Lüfter habe ich 6, Laufwerke 1, und HDD 2


----------



## molojose (28. September 2009)

Falls das Problem mein NT ist, welches von BeQuite kann ich nehmen?


----------



## ghostadmin (28. September 2009)

Wie schon gesagt wurde. 
ich würde mal so ne leere Rolle von Küchenpapier nehmen, mir die ans Ohr halten und das andere Ende in den Rechner. 
Do kannst du schon mal präziser sagen woher das Geräusch kommt. Das andere Ohr hälts du dir hierbei am besten zu oder Ohrenstöpsel FTW!^^


----------



## molojose (28. September 2009)

Sehr schwer zu sagen!!!


----------



## rabit (29. September 2009)

Mach mal die V-Sync bei der Graka an und schau ob es weg ist.


----------



## molojose (29. September 2009)

das hat nicht geholfen.
 Also, ich denke es kommt von der Grafikkarte, kann aber nicht 100% sicher sein.

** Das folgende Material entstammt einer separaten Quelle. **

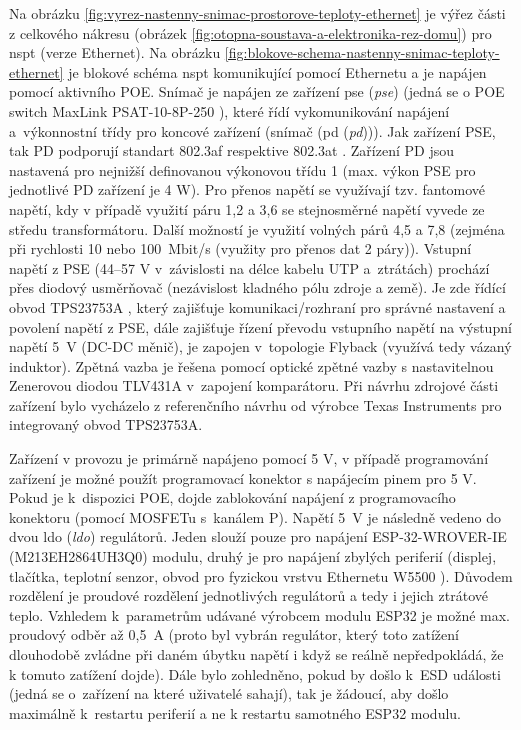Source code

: Na obrázku \ref{fig:vyrez-nastenny-snimac-prostorove-teploty-ethernet} je výřez části z celkového nákresu (obrázek \ref{fig:otopna-soustava-a-elektronika-rez-domu}) pro \acrshort{nspt} (verze Ethernet). Na obrázku \ref{fig:blokove-schema-nastenny-snimac-teploty-ethernet} je blokové schéma \acrshort{nspt} komunikující pomocí Ethernetu a je napájen pomocí aktivního POE. Snímač je napájen ze zařízení \acrshort{pse} (\textit{\acrlong{pse}}) (jedná se o POE switch MaxLink PSAT-10-8P-250 \cite{maxlink-psat-10-8p-250}), které řídí vykomunikování napájení a~výkonnostní třídy pro koncové zařízení (snímač (\acrshort{pd} (\textit{\acrlong{pd}}))). Jak zařízení PSE, tak PD podporují standart 802.3af \cite{norma-802.3af} respektive 802.3at \cite{norma-802.3at}. Zařízení PD jsou nastavená pro nejnižší definovanou výkonovou třídu 1 (max. výkon PSE pro jednotlivé PD zařízení je 4 W). Pro přenos napětí se využívají tzv. fantomové napětí, kdy v případě využití páru 1,2 a 3,6 se stejnosměrné napětí vyvede ze středu transformátoru. Další možností je využití volných párů 4,5 a 7,8 (zejména při rychlosti 10 nebo 100~Mbit/s (využity pro přenos dat 2 páry)). Vstupní napětí z PSE (44–57 V v~závislosti na délce kabelu UTP a~ztrátách) prochází přes diodový usměrňovač (nezávislost kladného pólu zdroje a země). Je zde řídící obvod TPS23753A \cite{tps23753a}, který zajišťuje komunikaci/rozhraní pro správné nastavení a povolení napětí z PSE, dále zajišťuje řízení převodu vstupního napětí na výstupní napětí 5~V (DC-DC měnič), je zapojen v~topologie Flyback (využívá tedy vázaný induktor). Zpětná vazba je řešena pomocí optické zpětné vazby s nastavitelnou Zenerovou diodou TLV431A \cite{tlv431a} v~zapojení komparátoru. Při návrhu zdrojové části zařízení bylo vycházelo z referenčního návrhu od výrobce Texas Instruments pro integrovaný obvod TPS23753A.

Zařízení v provozu je primárně  napájeno pomocí 5 V, v případě programování zařízení je možné použít programovací konektor s napájecím pinem pro 5 V. Pokud je k~dispozici POE, dojde zablokování napájení z programovacího konektoru (pomocí MOSFETu s~kanálem P). Napětí 5~V je následně vedeno do dvou \acrshort{ldo} (\textit{\acrlong{ldo}}) regulátorů. Jeden slouží pouze pro napájení ESP-32-WROVER-IE (M213EH2864UH3Q0) \cite{esp32-wrover-ie} modulu, druhý je pro napájení zbylých periferií (displej, tlačítka, teplotní senzor, obvod pro fyzickou vrstvu Ethernetu W5500 \cite{w5500}). Důvodem rozdělení je proudové rozdělení jednotlivých regulátorů a tedy i jejich ztrátové teplo. Vzhledem k~parametrům udávané výrobcem modulu ESP32 je možné max. proudový odběr až 0,5~A (proto byl vybrán regulátor, který toto zatížení dlouhodobě zvládne při daném úbytku napětí i když se reálně nepředpokládá, že k tomuto zatížení dojde). Dále bylo zohledněno, pokud by došlo k~ESD události (jedná se o~zařízení na které uživatelé sahají), tak je žádoucí, aby došlo maximálně k~restartu periferií a ne k restartu samotného ESP32 modulu.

Ich kann noch sagen, dass ich den PC seit 2 Monaten habe und erst seit letzter Woche dieses Problem habe.


----------



## DerMav (1. Oktober 2009)

Als Netzteil kann ich dir eins der Straight power-Reihe empfehlen.


----------



## italiamen (1. Oktober 2009)

hatte das problem auch mein netzteil, es hat sich mit den gigabyte mainboard nicht verstanden.davor mit asus mainboard kein quietschen.
habe auch andere be quiet netzteile ausprobiert immer das quietschen habe jetzt eins von enermax und endlich ist ruhe.


----------



## molojose (2. Oktober 2009)

welches von den beiden ist das leiseste?
straight power oder dark power pro?
 und welches soll besser sein, E5 oder E6?

 Ich habe die V-Sync bei der Graka angemacht und hat doch geholfen, es ist nich so laut jetzt, man kann damit leben, aber mit dem Problem will ich nicht bleiben.
 welche andere netzteile könnt ihr mir empfehlen?, Passiv, semi-passiv, andere Marken.
was für ein soll ich jetzt kaufen?, 550W, 600W, 650W?


----------